We started to use Meteor this week and are very eager to use it for as much projects as we can in the future.
Though we hit a rock this afternoon, in our ecosystem, we need to be able to process and insert data inside mongodb from outside node / meteor.
Our two main solution to do that are over MapReduce in an Hbase cluster and python scripts parsing CSV files and inserting results in MongoDB.
Right now, the only way I can use data from MongoDB inside my Meteor application is when the data was added trough Meteor (console or form).
Let's take a quick example, I want to be able to access a post through an _id. Iron Router is working fine with that and provide helpers to build the URL. With the same helpers, I could find two different results from three different usages.
The ObjectId seems to be wrong and these are the three cases I encountered earlier :
http://0.0.0.0:3000/post/PAXEqRBB7RiNrdTTT => Inserted by Meteor, works fine
http://0.0.0.0:3000/post/ObjectId(526fe0701d41c894b9105bff) => Inserted by python, broken
http://0.0.0.0:3000/post/ObjectId(526fe0701d41c894b8715bff) => Inserted with meteor mongo shell
So I can't access anything inserted inside MongoDB by something else than meteor.
I found some related issues on Github, the main one being this one :
https://github.com/meteor/meteor/issues/61
But it was closed 8 month ago because the fix was in the roadmap. I am using the last version of meteor ( 0.6.6.2 ) and this does not seems to be fixed yet.

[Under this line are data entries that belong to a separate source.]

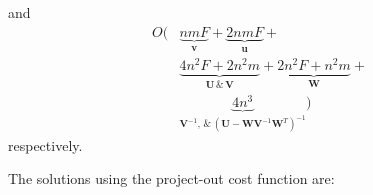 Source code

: and
\begin{equation}
    \begin{aligned}
        O( &
        \underbrace{nmF}_{\mathbf{v}}
        +
        \underbrace{2nmF}_{\mathbf{u}}
        +
        \\
        &
        \underbrace{4n^2F + 2n^2m}_{\mathbf{U} \, \& \, \mathbf{V}}
        +
        \underbrace{2n^2F + n^2m}_{\mathbf{W}}
        +
        \\
        &
        \underbrace{4n^3}_{\mathbf{V}^{-1},  \, \& \, \left( \mathbf{U} - \mathbf{W} \mathbf{V}^{-1} \mathbf{W}^T \right)^{-1} }
        )
    \label{eq:complexity_sim_bidirectional2_newton}
    \end{aligned}
\end{equation}
respectively.

The solutions using the project-out cost function are:

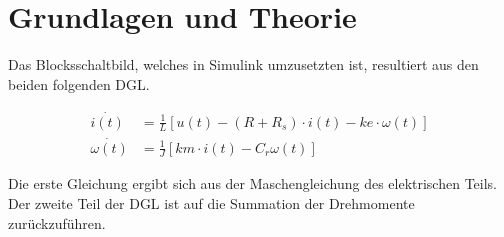 \section{Grundlagen und Theorie}

Das Blocksschaltbild, welches in Simulink umzusetzten ist, resultiert aus
den beiden folgenden DGL.

\begin{equation} \label{eq211}
    \begin{split}
        \dot{i(t)}&=\frac{1}{L} \left[ u(t) - (R + R_s) \cdot i(t) - ke \cdot \omega(t) \right]\\
        \dot{\omega(t)}&=\frac{1}{J} \left[km \cdot i(t) -C_r \omega(t) \right]
    \end{split}
\end{equation}

Die erste Gleichung ergibt sich aus der Maschengleichung des elektrischen Teils.
Der zweite Teil der DGL ist auf die Summation der Drehmomente zurückzuführen. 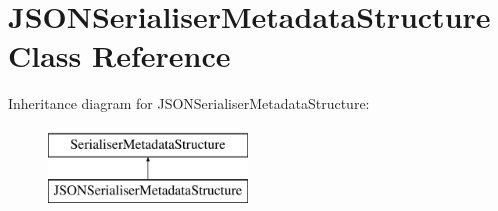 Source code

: \hypertarget{class_j_s_o_n_serialiser_metadata_structure}{}\section{J\+S\+O\+N\+Serialiser\+Metadata\+Structure Class Reference}
\label{class_j_s_o_n_serialiser_metadata_structure}
Inheritance diagram for J\+S\+O\+N\+Serialiser\+Metadata\+Structure\+:\begin{figure}[H]
\begin{center}
\leavevmode
\includegraphics[height=2.000000cm]{class_j_s_o_n_serialiser_metadata_structure}
\end{center}
\end{figure}
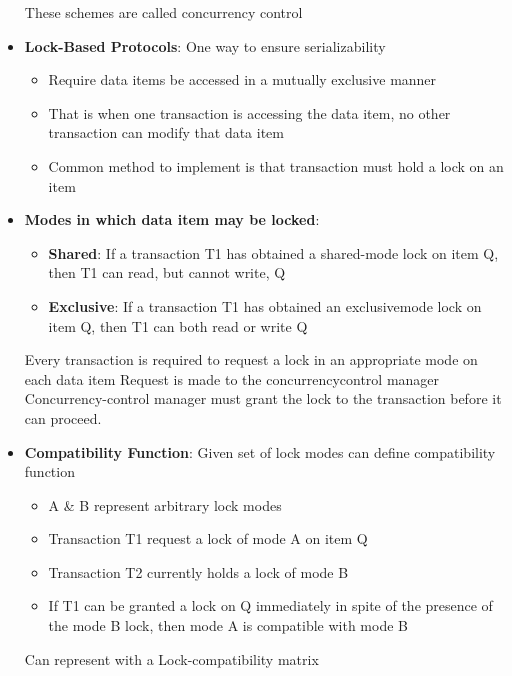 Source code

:\documentclass{report}
\begin{document}
\begin{itemize}
            \bigbreak \noindent 
            These schemes are called concurrency control
        \item \textbf{Lock-Based Protocols}: One way to ensure serializability
            \begin{itemize}
                \item Require data items be accessed in a mutually exclusive manner
                \item That is when one transaction is accessing the data item, no other transaction can modify that data item
                \item Common method to implement is that transaction must hold a lock on an item
            \end{itemize}
        \item \textbf{Modes in which data item may be locked}:
            \begin{itemize}
                \item \textbf{Shared}: If a transaction T1 has obtained a shared-mode lock on item Q, then T1 can read, but cannot write, Q
                \item \textbf{Exclusive}: If a transaction T1 has obtained an exclusivemode lock on item Q, then T1 can both read or write Q
            \end{itemize}
            \bigbreak \noindent 
            Every transaction is required to request a lock in an appropriate mode on each data item
            \bigbreak \noindent 
            Request is made to the concurrencycontrol manager
            \bigbreak \noindent 
            Concurrency-control manager must grant the lock to the transaction before it can proceed.
        \item \textbf{Compatibility Function}: Given set of lock modes can define compatibility function
            \begin{itemize}
                \item A \& B represent arbitrary lock modes
                \item Transaction T1 request a lock of mode A on item Q
                \item Transaction T2 currently holds a lock of mode B
                \item If T1 can be granted a lock on Q immediately in spite of the presence of the mode B lock, then mode A is compatible with mode B
            \end{itemize}
            \bigbreak \noindent 
            Can represent with a Lock-compatibility matrix

\end{itemize}
\end{document}
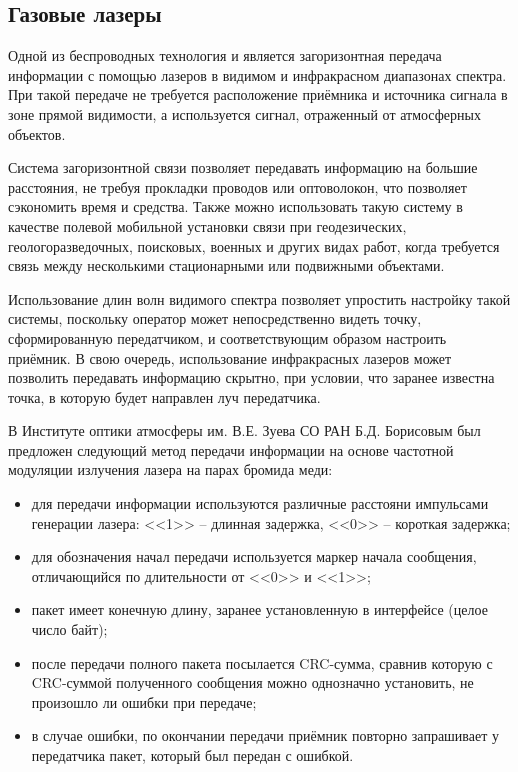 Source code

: \documentclass[14pt,pscyr,titlepage]{hedreport}
\begin{document}
	\subsection{Газовые лазеры}
		Одной из беспроводных технология и является загоризонтная передача 
		информации с помощью лазеров в видимом и инфракрасном диапазонах 
		спектра. При такой передаче не требуется расположение приёмника и 
		источника сигнала в зоне прямой видимости, а используется сигнал, 
		отраженный от атмосферных объектов.

		Система загоризонтной связи позволяет передавать информацию на 
		большие расстояния, не требуя прокладки проводов или оптоволокон, 
		что позволяет сэкономить время и средства. Также можно использовать 
		такую систему в качестве полевой мобильной установки связи при 
		геодезических, геологоразведочных, поисковых, военных и других 
		видах работ, когда требуется связь между несколькими стационарными 
		или подвижными объектами.

		Использование длин волн видимого спектра позволяет упростить настройку 
		такой системы, поскольку оператор может непосредственно видеть 
		точку, сформированную передатчиком, и соответствующим образом 
		настроить приёмник. В свою очередь, использование инфракрасных 
		лазеров может позволить передавать информацию скрытно, при условии, 
		что заранее известна точка, в которую будет направлен луч передатчика.

		В Институте оптики атмосферы им. В.Е. Зуева СО РАН Б.Д. Борисовым был 
		предложен следующий метод передачи информации на основе частотной 
		модуляции излучения лазера на парах бромида меди:
		\begin{itemize}\itemsep-2pt
			\item для передачи информации используются различные расстояни 
				импульсами генерации лазера: <<1>> -- длинная задержка, 
				<<0>> -- короткая задержка;
			\item для обозначения начал передачи используется маркер 
				начала сообщения, отличающийся по длительности от <<0>> и 
				<<1>>;
			\item пакет имеет конечную длину, заранее установленную в 
				интерфейсе (целое число байт);
			\item после передачи полного пакета посылается CRC-сумма, сравнив 
				которую с CRC-суммой полученного сообщения можно однозначно 
				установить, не произошло ли ошибки при передаче;
			\item в случае ошибки, по окончании передачи приёмник повторно 
				запрашивает у передатчика пакет, который был передан с ошибкой.
		\end{itemize}
\end{document}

My question is what kind of workaround can I find ? I can't call JS methods like Meteor ObjectID generation inside Python so what would be the best solution ?
Should I use a Node DDP app to handle all my external inserts to MongoDB ?
If you are looking to interact with the database directly, I wouldn't advocate the approach you are taking, which seems to be basically to build an API for interacting with the database through some connect middleware.
It seems to me you have two options.
This is the easiest and quickest option given that there are MongoDB bindings for almost every language. Changes you make to Mongo will be picked up immediately by Meteor's oplog observe driver if you have set up Meteor with the Mongo oplog.
This is probably the "correct" way to do things. It also has the advantage of allowing you to make RPC calls to the server as opposed to just doing database changes, so you can take advantage of all of the Meteor.methods you've defined already in your app.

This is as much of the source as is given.